**What is expected**
Pictures aside, return all of the records exactly as they stand.

BEGIN

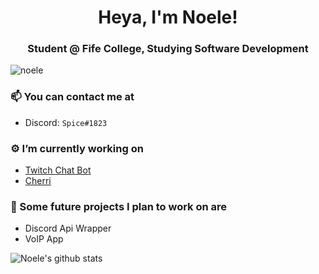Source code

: <h1 align="center">Heya, I'm Noele!</h1>
<h3 align="center">Student @ Fife College, Studying Software Development</h3>
<p align="left"> <img src="https://komarev.com/ghpvc/?username=noele" alt="noele" /> </p>

### 📫 You can contact me at
  - Discord: `Spice#1823`

### ⚙️ I’m currently working on
  - [Twitch Chat Bot](https://github.com/Noele/Twitch-Chat-Bot)
  - [Cherri](https://github.com/Noele/Cherri)

### 🚀 Some future projects I plan to work on are
  - Discord Api Wrapper
  - VoIP App

![Noele's github stats](https://github-readme-stats.vercel.app/api?username=noele&hide=stars,issues)

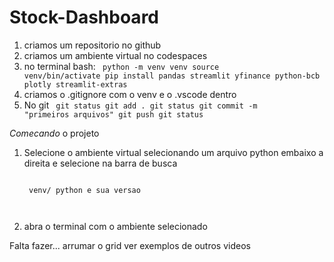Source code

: # Stock-Dashboard

1. criamos um repositorio no github
2. criamos um ambiente virtual no codespaces
3. no terminal bash:
    <code>
    python -m venv venv
    source venv/bin/activate
    pip install pandas streamlit yfinance python-bcb plotly streamlit-extras
    </code>
4. criamos o .gitignore com o venv e o .vscode dentro
5. No git
    <code>
    git status
    git add .
    git status
    git commit -m "primeiros arquivos"
    git push
    git status
    </code>

_Comecando_ o projeto

1. Selecione o ambiente virtual selecionando um arquivo python embaixo a direita e selecione na barra de busca

    <code>
    venv/ python e sua versao

    </code>

2. abra o terminal com o ambiente selecionado

Falta fazer... arrumar o grid
ver exemplos de outros videos

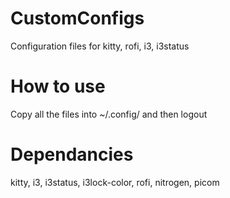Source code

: # CustomConfigs

Configuration files for kitty, rofi, i3, i3status

# How to use

Copy all the files into ~/.config/ and then logout

# Dependancies

kitty, i3, i3status, i3lock-color, rofi, nitrogen, picom
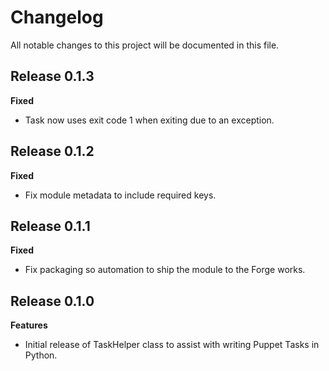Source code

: # Changelog

All notable changes to this project will be documented in this file.

## Release 0.1.3

**Fixed**
- Task now uses exit code 1 when exiting due to an exception.

## Release 0.1.2

**Fixed**
- Fix module metadata to include required keys.

## Release 0.1.1

**Fixed**
- Fix packaging so automation to ship the module to the Forge works.

## Release 0.1.0

**Features**
- Initial release of TaskHelper class to assist with writing Puppet Tasks in Python.
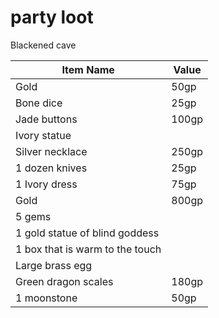 # party loot


Blackened cave 

| Item Name                       | Value |
| ------------------------------- | ----- |
| Gold                            | 50gp  |
| Bone dice                       | 25gp  |
| Jade buttons                    | 100gp |
| Ivory statue                    |       |
| Silver necklace                 | 250gp |
| 1 dozen knives                  | 25gp  |
| 1 Ivory dress                   | 75gp  |
| Gold                            | 800gp |
| 5 gems                          |       |
| 1 gold statue of blind goddess  |       |
| 1 box that is warm to the touch |       |
| Large brass egg                 |       |
| Green dragon scales             | 180gp |
| 1 moonstone                     | 50gp  |


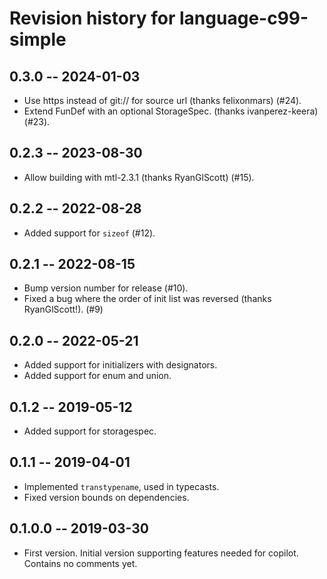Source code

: # Revision history for language-c99-simple

## 0.3.0 -- 2024-01-03

* Use https instead of git:// for source url (thanks felixonmars) (#24).
* Extend FunDef with an optional StorageSpec. (thanks ivanperez-keera) (#23).

## 0.2.3 -- 2023-08-30

* Allow building with mtl-2.3.1 (thanks RyanGlScott) (#15).

## 0.2.2 -- 2022-08-28

* Added support for `sizeof` (#12).


## 0.2.1 -- 2022-08-15

* Bump version number for release (#10).
* Fixed a bug where the order of init list was reversed (thanks RyanGlScott!).
  (#9)

## 0.2.0 -- 2022-05-21

* Added support for initializers with designators.
* Added support for enum and union.

## 0.1.2 -- 2019-05-12

* Added support for storagespec.

## 0.1.1  -- 2019-04-01

* Implemented `transtypename`, used in typecasts.
* Fixed version bounds on dependencies.

## 0.1.0.0  -- 2019-03-30

* First version. Initial version supporting features needed for copilot.
  Contains no comments yet.
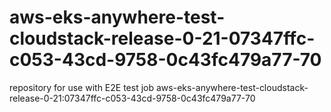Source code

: # aws-eks-anywhere-test-cloudstack-release-0-21-07347ffc-c053-43cd-9758-0c43fc479a77-70
repository for use with E2E test job aws-eks-anywhere-test-cloudstack-release-0-21:07347ffc-c053-43cd-9758-0c43fc479a77-70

END

**Written answer**
Source code

: <h1 align="center">Heya, I'm Noele!</h1>
<h3 align="center">Student @ Fife College, Studying Software Development</h3>
<p align="left"> <img src="https://komarev.com/ghpvc/?username=noele" alt="noele" /> </p>

### 📫 You can contact me at
  - Discord: `Spice#1823`

### ⚙️ I’m currently working on
  - [Twitch Chat Bot](https://github.com/Noele/Twitch-Chat-Bot)
  - [Cherri](https://github.com/Noele/Cherri)

### 🚀 Some future projects I plan to work on are
  - Discord Api Wrapper
  - VoIP App

![Noele's github stats](https://github-readme-stats.vercel.app/api?username=noele&hide=stars,issues)

Source code

: # Stock-Dashboard

1. criamos um repositorio no github
2. criamos um ambiente virtual no codespaces
3. no terminal bash:
    <code>
    python -m venv venv
    source venv/bin/activate
    pip install pandas streamlit yfinance python-bcb plotly streamlit-extras
    </code>
4. criamos o .gitignore com o venv e o .vscode dentro
5. No git
    <code>
    git status
    git add .
    git status
    git commit -m "primeiros arquivos"
    git push
    git status
    </code>

_Comecando_ o projeto

1. Selecione o ambiente virtual selecionando um arquivo python embaixo a direita e selecione na barra de busca

    <code>
    venv/ python e sua versao

    </code>

2. abra o terminal com o ambiente selecionado

Falta fazer... arrumar o grid
ver exemplos de outros videos

Source code

: # CustomConfigs

Configuration files for kitty, rofi, i3, i3status

# How to use

Copy all the files into ~/.config/ and then logout

# Dependancies

kitty, i3, i3status, i3lock-color, rofi, nitrogen, picom
Source code

: # Changelog

All notable changes to this project will be documented in this file.

## Release 0.1.3

**Fixed**
- Task now uses exit code 1 when exiting due to an exception.

## Release 0.1.2

**Fixed**
- Fix module metadata to include required keys.

## Release 0.1.1

**Fixed**
- Fix packaging so automation to ship the module to the Forge works.

## Release 0.1.0

**Features**
- Initial release of TaskHelper class to assist with writing Puppet Tasks in Python.
 # party loot


Blackened cave 

| Item Name                       | Value |
| ------------------------------- | ----- |
| Gold                            | 50gp  |
| Bone dice                       | 25gp  |
| Jade buttons                    | 100gp |
| Ivory statue                    |       |
| Silver necklace                 | 250gp |
| 1 dozen knives                  | 25gp  |
| 1 Ivory dress                   | 75gp  |
| Gold                            | 800gp |
| 5 gems                          |       |
| 1 gold statue of blind goddess  |       |
| 1 box that is warm to the touch |       |
| Large brass egg                 |       |
| Green dragon scales             | 180gp |
| 1 moonstone                     | 50gp  |


Source code

: # Revision history for language-c99-simple

## 0.3.0 -- 2024-01-03

* Use https instead of git:// for source url (thanks felixonmars) (#24).
* Extend FunDef with an optional StorageSpec. (thanks ivanperez-keera) (#23).

## 0.2.3 -- 2023-08-30

* Allow building with mtl-2.3.1 (thanks RyanGlScott) (#15).

## 0.2.2 -- 2022-08-28

* Added support for `sizeof` (#12).


## 0.2.1 -- 2022-08-15

* Bump version number for release (#10).
* Fixed a bug where the order of init list was reversed (thanks RyanGlScott!).
  (#9)

## 0.2.0 -- 2022-05-21

* Added support for initializers with designators.
* Added support for enum and union.

## 0.1.2 -- 2019-05-12

* Added support for storagespec.

## 0.1.1  -- 2019-04-01

* Implemented `transtypename`, used in typecasts.
* Fixed version bounds on dependencies.

## 0.1.0.0  -- 2019-03-30

* First version. Initial version supporting features needed for copilot.
  Contains no comments yet.
Source code

: # aws-eks-anywhere-test-cloudstack-release-0-21-07347ffc-c053-43cd-9758-0c43fc479a77-70
repository for use with E2E test job aws-eks-anywhere-test-cloudstack-release-0-21:07347ffc-c053-43cd-9758-0c43fc479a77-70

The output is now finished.